◆ Instructions for the task ◆
Reproduce exactly the lines of the material beneath, from the line that contains "Some game hosting" to the line that contains "https://www.render.com/", both included, and no other lines.
*** Records to process ***
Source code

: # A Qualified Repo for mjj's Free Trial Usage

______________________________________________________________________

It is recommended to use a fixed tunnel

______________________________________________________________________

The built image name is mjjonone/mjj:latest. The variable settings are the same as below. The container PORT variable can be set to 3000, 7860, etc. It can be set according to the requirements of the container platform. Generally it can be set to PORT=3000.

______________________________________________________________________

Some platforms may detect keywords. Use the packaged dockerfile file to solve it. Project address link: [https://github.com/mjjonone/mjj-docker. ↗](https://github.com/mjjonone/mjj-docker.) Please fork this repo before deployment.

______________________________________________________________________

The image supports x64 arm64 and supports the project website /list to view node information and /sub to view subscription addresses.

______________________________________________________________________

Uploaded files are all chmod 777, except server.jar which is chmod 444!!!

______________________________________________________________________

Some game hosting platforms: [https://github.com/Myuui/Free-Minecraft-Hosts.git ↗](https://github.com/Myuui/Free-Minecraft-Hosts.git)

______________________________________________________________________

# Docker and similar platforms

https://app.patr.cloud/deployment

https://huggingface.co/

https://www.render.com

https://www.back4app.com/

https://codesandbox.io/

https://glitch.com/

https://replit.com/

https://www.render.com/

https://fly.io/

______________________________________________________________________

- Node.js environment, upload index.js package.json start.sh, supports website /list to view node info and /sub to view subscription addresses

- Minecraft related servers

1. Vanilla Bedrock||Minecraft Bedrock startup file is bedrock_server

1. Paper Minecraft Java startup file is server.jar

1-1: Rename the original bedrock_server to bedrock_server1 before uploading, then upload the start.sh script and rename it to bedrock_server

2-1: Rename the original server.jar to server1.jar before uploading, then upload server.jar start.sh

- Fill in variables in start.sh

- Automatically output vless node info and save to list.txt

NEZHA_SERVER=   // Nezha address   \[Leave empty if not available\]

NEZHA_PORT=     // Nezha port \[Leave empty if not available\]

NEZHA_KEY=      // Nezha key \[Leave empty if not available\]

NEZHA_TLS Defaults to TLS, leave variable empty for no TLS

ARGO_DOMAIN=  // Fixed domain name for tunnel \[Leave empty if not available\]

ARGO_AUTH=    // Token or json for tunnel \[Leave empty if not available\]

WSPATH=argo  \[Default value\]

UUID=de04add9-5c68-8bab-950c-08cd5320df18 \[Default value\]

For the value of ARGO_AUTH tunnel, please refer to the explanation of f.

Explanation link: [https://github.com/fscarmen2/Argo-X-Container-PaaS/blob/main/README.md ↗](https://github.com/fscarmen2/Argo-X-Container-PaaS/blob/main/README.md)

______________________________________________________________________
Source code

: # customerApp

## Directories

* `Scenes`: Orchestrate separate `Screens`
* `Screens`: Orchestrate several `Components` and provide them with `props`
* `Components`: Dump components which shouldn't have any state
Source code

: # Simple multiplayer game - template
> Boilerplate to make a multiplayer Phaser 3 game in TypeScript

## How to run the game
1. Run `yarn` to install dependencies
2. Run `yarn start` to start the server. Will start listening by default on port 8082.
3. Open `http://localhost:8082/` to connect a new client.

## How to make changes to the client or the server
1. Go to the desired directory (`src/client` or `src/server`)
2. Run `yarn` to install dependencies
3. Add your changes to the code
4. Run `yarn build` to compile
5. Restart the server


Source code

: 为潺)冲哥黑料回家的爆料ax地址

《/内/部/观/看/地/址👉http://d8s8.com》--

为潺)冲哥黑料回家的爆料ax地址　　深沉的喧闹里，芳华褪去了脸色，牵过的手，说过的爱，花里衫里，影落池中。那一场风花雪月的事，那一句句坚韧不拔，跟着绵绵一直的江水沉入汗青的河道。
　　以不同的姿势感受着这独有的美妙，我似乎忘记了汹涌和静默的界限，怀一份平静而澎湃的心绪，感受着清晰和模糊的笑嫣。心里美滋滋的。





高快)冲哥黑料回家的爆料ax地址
*** End of Records to process ***
◆ Answer to this exercise ◆
Some game hosting platforms: [https://github.com/Myuui/Free-Minecraft-Hosts.git ↗](https://github.com/Myuui/Free-Minecraft-Hosts.git)

______________________________________________________________________

# Docker and similar platforms

https://app.patr.cloud/deployment

https://huggingface.co/

https://www.render.com

https://www.back4app.com/

https://codesandbox.io/

https://glitch.com/

https://replit.com/

https://www.render.com/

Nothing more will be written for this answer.